VM: You were banned in Utah?
ONJ: I was banned, yeah. I wasn’t very thrilled about that. (Laughing).
VM: You know, I think that may be a good a thing. (Laughing).
ONJ: I know! (Laughing). Now days, I think it is a considered that. But at the time, I was flipped out about it. And then I recorded my concert video in Utah. Can you believe it? So, here I was banned, but everyone turned out. They didn’t care at all. It was very funny! I was concerned, but nobody else was, which seems to work the opposite now days. (Laughing).
VM: I think there is nothing like bringing out fans — to somebody or something — by saying someone by saying someone banned. Then everybody wants to go see them.
ONJ: Yes. Isn’t that bazar?
VM: It’s kind of has the opposite effect.
ONJ: Yes, It’s weird like that.
VM: Is there anything else you would like to talk about?
ONJ: The Olivia breast health kit, which is actually in a number of hospitals.
VM: You have done so much for breast cancer awareness.
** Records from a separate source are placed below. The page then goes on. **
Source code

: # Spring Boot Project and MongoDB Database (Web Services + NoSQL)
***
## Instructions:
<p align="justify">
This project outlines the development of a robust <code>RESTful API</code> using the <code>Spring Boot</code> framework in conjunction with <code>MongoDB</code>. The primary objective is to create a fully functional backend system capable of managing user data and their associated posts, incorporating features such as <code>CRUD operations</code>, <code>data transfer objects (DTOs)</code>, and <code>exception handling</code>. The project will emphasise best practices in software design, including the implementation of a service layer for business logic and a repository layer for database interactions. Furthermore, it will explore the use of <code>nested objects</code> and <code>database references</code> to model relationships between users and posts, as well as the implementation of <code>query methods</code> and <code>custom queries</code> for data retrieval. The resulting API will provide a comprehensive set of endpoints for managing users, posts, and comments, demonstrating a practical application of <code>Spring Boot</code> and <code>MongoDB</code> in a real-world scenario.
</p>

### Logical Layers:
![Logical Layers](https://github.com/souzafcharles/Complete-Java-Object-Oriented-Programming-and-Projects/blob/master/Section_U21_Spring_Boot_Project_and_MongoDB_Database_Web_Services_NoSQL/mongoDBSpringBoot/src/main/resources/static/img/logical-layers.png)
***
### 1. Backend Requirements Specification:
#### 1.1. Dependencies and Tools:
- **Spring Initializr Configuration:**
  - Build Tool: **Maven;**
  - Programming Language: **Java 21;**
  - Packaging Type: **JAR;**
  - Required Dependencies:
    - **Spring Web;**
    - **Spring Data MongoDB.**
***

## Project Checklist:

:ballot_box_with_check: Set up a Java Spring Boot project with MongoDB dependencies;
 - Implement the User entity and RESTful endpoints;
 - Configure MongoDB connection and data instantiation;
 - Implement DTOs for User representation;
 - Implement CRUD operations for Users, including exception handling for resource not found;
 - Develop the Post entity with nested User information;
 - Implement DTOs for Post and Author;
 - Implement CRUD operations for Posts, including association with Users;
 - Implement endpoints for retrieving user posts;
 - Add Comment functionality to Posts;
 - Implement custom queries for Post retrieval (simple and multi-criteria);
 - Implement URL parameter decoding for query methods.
ONJ: My husband is John Easterling, they call him “Amazon John” because he has spent so much time in the Amazon, finding wonderful herbs for healing. And we have been married for ….. (then)five years … I lost track, it is terrible. (Laughing). And he is amazing, and an incredible speaker about the Amazon, and the Amazon products ….. And now we have merged with a company called “Trivita.” So, we sell our products through Trivita now.
ONJ: Yeah, he has a drink, and a number of other herbal products, and he really gets me through. With his schedule, and lifestyle, and every day, he puts a pile of herbs in my hand. Yeah, it is wonderful. And we both do a lot for the rain forest, through the Amazon Center. (and) through education and research — and helping the people of the Amazon. (This includes) education and water — these kinds of things. He’s been going down there for (more than) 30 years.
VM: You know, I have to say, I am so impressed with you. Not just for your music and movies, but the way you are so dedicated, to your causes.
ONJ: Thank you! That is so nice of you to say!